(Beginning of SUPPLIED DATA)

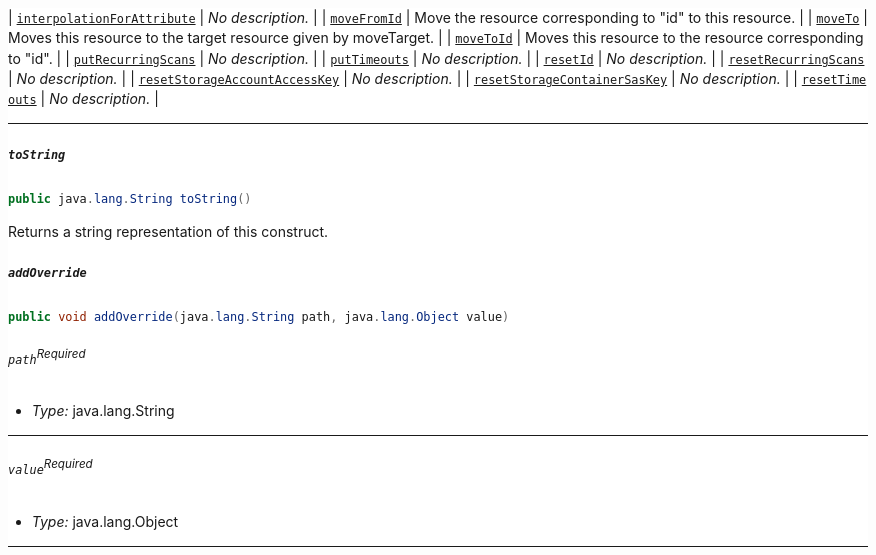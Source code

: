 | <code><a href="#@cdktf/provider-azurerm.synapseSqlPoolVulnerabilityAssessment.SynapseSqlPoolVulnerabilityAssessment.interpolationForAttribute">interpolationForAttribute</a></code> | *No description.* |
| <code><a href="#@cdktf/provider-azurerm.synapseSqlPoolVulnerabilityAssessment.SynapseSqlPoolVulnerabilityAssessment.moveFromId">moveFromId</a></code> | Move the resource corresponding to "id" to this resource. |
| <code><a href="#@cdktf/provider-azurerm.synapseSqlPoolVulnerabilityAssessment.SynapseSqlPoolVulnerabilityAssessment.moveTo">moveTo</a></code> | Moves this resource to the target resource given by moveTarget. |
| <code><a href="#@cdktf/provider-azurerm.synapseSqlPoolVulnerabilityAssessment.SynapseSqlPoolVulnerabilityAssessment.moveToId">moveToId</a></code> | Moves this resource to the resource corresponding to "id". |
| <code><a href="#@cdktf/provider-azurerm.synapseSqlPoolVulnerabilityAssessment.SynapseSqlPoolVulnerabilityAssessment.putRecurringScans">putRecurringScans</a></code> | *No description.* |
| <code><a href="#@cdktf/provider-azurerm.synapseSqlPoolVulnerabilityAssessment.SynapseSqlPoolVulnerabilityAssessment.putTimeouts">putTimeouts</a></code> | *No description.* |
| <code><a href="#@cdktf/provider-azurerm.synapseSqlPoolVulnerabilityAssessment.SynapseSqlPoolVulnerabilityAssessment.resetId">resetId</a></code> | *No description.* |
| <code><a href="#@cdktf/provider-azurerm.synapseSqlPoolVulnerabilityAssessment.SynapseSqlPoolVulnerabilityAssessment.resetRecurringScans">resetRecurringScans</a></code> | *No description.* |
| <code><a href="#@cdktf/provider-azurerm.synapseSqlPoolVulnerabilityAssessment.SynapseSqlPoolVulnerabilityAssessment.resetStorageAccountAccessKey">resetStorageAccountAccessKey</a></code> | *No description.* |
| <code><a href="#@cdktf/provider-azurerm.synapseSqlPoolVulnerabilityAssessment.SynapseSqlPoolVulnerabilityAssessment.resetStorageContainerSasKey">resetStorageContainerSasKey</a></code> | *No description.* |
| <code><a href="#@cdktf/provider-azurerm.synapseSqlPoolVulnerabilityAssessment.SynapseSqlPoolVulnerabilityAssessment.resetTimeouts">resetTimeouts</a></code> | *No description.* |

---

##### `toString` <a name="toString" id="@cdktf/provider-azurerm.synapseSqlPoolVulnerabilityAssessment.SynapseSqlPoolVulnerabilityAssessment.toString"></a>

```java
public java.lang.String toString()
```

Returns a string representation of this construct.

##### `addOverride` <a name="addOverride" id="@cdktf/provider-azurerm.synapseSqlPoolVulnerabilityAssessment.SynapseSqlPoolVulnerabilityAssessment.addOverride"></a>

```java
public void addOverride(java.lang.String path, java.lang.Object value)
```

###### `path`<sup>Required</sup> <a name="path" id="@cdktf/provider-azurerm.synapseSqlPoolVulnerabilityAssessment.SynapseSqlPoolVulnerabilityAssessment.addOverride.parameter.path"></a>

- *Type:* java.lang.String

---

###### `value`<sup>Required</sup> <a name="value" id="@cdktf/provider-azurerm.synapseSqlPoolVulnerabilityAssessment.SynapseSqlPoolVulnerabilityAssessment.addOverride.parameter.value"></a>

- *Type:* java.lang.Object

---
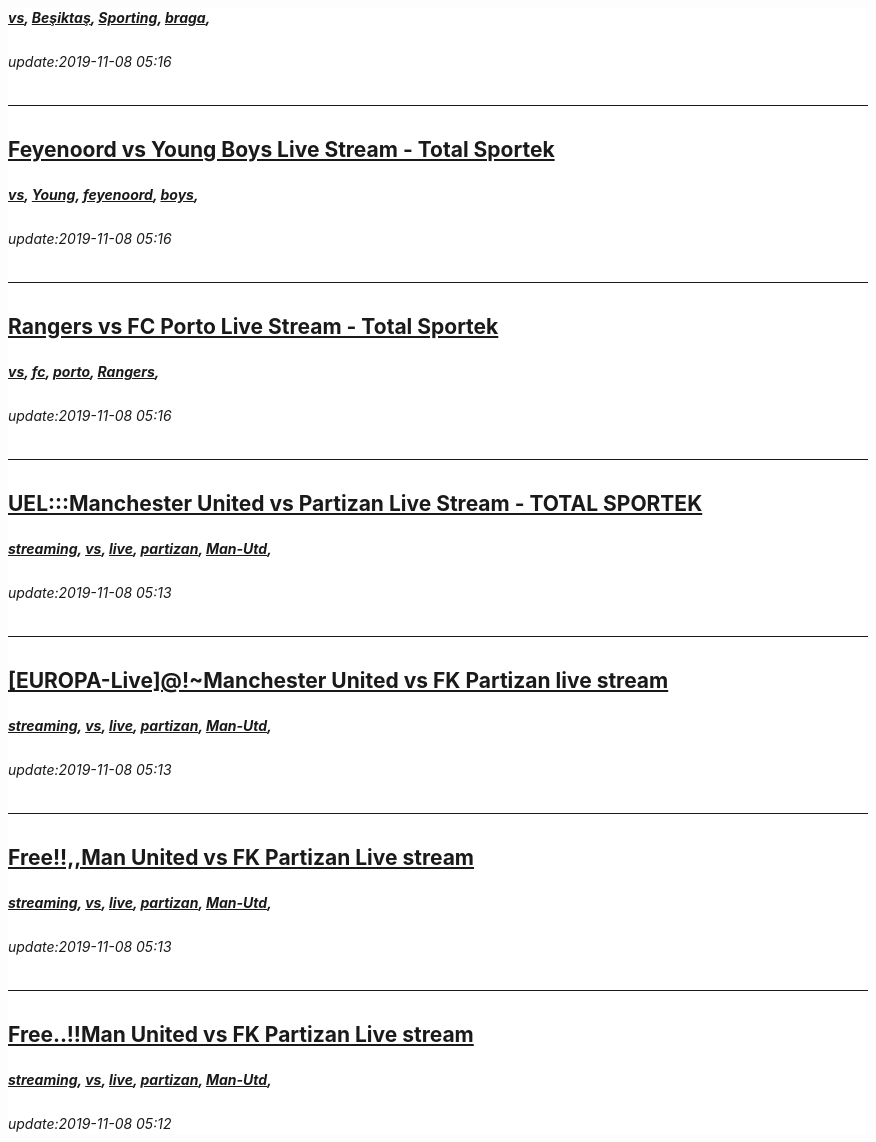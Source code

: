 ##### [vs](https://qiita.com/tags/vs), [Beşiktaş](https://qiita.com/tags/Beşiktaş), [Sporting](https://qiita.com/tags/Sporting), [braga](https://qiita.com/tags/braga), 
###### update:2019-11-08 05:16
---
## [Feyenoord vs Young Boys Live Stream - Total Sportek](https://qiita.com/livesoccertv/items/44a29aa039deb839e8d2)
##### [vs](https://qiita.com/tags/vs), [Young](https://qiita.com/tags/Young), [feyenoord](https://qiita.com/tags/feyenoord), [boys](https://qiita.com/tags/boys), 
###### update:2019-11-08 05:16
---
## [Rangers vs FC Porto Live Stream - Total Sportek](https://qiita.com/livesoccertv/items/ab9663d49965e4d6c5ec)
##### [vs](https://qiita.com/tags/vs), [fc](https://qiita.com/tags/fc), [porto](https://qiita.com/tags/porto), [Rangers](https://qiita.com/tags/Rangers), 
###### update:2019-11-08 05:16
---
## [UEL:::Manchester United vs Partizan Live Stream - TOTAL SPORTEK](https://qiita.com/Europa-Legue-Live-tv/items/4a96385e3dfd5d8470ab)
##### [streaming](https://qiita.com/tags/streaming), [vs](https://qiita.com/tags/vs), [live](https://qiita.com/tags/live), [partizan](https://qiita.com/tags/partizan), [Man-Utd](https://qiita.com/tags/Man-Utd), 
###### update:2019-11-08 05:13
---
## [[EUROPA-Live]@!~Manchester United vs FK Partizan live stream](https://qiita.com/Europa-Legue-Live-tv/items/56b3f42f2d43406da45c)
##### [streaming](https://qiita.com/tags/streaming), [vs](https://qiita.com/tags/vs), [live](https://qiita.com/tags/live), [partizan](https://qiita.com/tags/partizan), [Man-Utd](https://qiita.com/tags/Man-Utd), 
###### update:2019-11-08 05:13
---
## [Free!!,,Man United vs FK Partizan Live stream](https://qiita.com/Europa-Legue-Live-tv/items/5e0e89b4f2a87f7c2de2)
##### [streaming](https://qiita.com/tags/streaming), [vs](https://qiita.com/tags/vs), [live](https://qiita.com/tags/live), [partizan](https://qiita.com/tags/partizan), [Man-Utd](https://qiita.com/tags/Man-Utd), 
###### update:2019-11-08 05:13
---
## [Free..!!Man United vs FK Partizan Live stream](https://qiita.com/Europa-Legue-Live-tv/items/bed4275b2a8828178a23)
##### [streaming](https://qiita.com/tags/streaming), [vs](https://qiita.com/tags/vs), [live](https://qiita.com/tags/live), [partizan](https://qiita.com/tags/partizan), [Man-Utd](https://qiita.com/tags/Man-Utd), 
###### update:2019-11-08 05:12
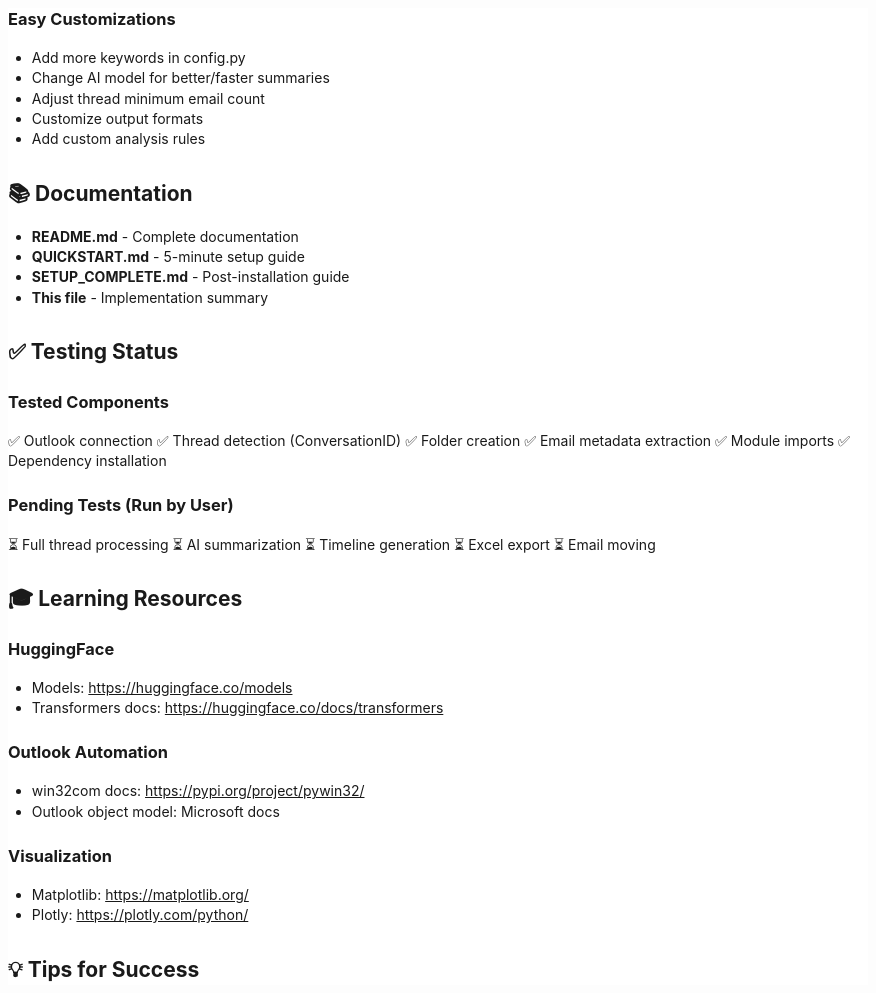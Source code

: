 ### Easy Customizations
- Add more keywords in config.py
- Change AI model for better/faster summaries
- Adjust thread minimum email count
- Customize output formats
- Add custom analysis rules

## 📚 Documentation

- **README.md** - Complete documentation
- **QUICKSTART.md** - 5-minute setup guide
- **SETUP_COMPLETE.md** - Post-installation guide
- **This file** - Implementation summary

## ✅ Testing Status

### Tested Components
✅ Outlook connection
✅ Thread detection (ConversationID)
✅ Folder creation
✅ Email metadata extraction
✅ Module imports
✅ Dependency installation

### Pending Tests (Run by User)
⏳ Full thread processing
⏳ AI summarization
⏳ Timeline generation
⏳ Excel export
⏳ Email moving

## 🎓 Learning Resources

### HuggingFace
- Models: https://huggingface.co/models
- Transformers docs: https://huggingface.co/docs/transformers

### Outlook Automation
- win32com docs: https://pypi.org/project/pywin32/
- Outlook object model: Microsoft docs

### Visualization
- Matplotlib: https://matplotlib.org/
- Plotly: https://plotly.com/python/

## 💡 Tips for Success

(End of SUPPLIED DATA)

* EXERCISE *
Among the records, find every line with the word "name" and copy it.

* WRITTEN SOLUTION *
##### `toString` <a name="toString" id="@cdktf/provider-azurerm.synapseSqlPoolVulnerabilityAssessment.SynapseSqlPoolVulnerabilityAssessment.toString"></a>
##### `addOverride` <a name="addOverride" id="@cdktf/provider-azurerm.synapseSqlPoolVulnerabilityAssessment.SynapseSqlPoolVulnerabilityAssessment.addOverride"></a>
###### `path`<sup>Required</sup> <a name="path" id="@cdktf/provider-azurerm.synapseSqlPoolVulnerabilityAssessment.SynapseSqlPoolVulnerabilityAssessment.addOverride.parameter.path"></a>
###### `value`<sup>Required</sup> <a name="value" id="@cdktf/provider-azurerm.synapseSqlPoolVulnerabilityAssessment.SynapseSqlPoolVulnerabilityAssessment.addOverride.parameter.value"></a>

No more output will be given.